▶ _TASK GOAL_: Search for the word "more" in the entries. Each line that holds it should be copied.

Collection entries
==========

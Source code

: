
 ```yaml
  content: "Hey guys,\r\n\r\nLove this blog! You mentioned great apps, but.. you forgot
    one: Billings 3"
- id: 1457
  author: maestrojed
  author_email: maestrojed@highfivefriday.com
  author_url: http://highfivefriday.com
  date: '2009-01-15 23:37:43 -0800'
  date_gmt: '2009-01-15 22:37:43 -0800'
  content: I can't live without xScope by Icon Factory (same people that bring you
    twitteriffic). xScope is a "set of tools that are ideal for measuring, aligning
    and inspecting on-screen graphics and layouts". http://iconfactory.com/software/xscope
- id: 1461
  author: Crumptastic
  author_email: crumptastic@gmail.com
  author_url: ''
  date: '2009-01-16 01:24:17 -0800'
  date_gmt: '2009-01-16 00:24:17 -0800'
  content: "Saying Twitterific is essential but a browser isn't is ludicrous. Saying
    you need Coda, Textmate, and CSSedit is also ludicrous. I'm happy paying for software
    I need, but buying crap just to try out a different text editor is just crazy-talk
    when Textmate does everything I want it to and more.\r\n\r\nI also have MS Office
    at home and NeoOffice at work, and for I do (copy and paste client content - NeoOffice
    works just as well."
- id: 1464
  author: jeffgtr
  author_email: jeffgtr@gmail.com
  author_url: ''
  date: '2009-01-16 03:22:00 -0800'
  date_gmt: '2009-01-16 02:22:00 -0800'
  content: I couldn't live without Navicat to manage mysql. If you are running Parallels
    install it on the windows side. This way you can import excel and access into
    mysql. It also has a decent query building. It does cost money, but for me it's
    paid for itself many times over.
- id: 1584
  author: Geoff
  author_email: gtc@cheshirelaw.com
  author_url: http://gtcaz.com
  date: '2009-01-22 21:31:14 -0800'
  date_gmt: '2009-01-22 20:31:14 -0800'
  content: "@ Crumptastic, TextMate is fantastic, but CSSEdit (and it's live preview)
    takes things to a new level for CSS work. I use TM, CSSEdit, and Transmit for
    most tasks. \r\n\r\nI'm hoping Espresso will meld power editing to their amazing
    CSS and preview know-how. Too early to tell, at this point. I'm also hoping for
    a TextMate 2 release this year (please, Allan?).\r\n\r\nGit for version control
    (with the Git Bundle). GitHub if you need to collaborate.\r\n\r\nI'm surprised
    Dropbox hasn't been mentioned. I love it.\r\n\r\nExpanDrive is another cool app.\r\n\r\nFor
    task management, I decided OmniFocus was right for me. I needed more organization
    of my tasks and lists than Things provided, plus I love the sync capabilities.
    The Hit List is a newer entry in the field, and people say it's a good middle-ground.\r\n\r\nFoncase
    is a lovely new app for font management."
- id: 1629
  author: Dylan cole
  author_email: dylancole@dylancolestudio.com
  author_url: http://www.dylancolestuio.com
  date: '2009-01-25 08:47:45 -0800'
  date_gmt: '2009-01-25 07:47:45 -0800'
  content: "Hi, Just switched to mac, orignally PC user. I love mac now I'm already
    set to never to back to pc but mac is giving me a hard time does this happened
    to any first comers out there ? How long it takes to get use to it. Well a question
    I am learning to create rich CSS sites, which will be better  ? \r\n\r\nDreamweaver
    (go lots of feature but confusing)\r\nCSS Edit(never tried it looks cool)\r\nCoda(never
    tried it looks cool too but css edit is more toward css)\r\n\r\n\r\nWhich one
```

==========

▶ _SOLUTION TO THE PROBLEM_:
    when Textmate does everything I want it to and more.\r\n\r\nI also have MS Office
    task management, I decided OmniFocus was right for me. I needed more organization
    tried it looks cool too but css edit is more toward css)\r\n\r\n\r\nWhich one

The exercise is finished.